[Records from a collection]
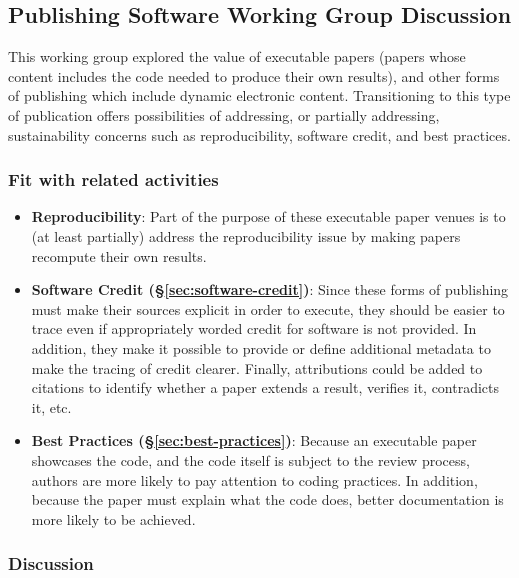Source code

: \subsection{Publishing Software Working Group Discussion} \label{sec:publishing-software}

This working group explored the value of executable papers (papers whose content
includes the code needed to produce their own results), and other forms of
publishing which include dynamic electronic content.
%
%
Transitioning to this type of publication offers possibilities of addressing, or
partially addressing, sustainability concerns such as reproducibility, software
credit, and best practices.

\subsubsection{Fit with related activities}

\begin{itemize}
\item \textbf{Reproducibility}: Part of the purpose of these executable paper venues
is to (at least partially) address the reproducibility issue by making papers
recompute their own results.

\item\textbf{Software Credit (\S\ref{sec:software-credit})}: Since these forms of
publishing must make their sources explicit in order to execute, they should be
easier to trace even if appropriately worded credit for software is not
provided. In addition, they
make it possible to provide or define
additional metadata to make the tracing of credit clearer. Finally, attributions
could be added to citations to identify whether a paper extends a result,
verifies it, contradicts it, etc.

\item \textbf{Best Practices (\S\ref{sec:best-practices})}: Because an executable
paper showcases the code, and the code itself is subject to the review process,
authors are more likely to pay attention to coding practices. In addition,
because the paper must explain what the code does, better documentation is
more likely to be achieved.
\end{itemize}

\subsubsection{Discussion}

- _WHAT NEEDS TO BE DONE_
Each record should be written out exactly, and each image should be omitted.

- _SOLUTION TO THE EXERCISE_
Source code

: \subsection{Publishing Software Working Group Discussion} \label{sec:publishing-software}

This working group explored the value of executable papers (papers whose content
includes the code needed to produce their own results), and other forms of
publishing which include dynamic electronic content.
%
%
Transitioning to this type of publication offers possibilities of addressing, or
partially addressing, sustainability concerns such as reproducibility, software
credit, and best practices.

\subsubsection{Fit with related activities}

\begin{itemize}
\item \textbf{Reproducibility}: Part of the purpose of these executable paper venues
is to (at least partially) address the reproducibility issue by making papers
recompute their own results.

\item\textbf{Software Credit (\S\ref{sec:software-credit})}: Since these forms of
publishing must make their sources explicit in order to execute, they should be
easier to trace even if appropriately worded credit for software is not
provided. In addition, they
make it possible to provide or define
additional metadata to make the tracing of credit clearer. Finally, attributions
could be added to citations to identify whether a paper extends a result,
verifies it, contradicts it, etc.

\item \textbf{Best Practices (\S\ref{sec:best-practices})}: Because an executable
paper showcases the code, and the code itself is subject to the review process,
authors are more likely to pay attention to coding practices. In addition,
because the paper must explain what the code does, better documentation is
more likely to be achieved.
\end{itemize}

\subsubsection{Discussion}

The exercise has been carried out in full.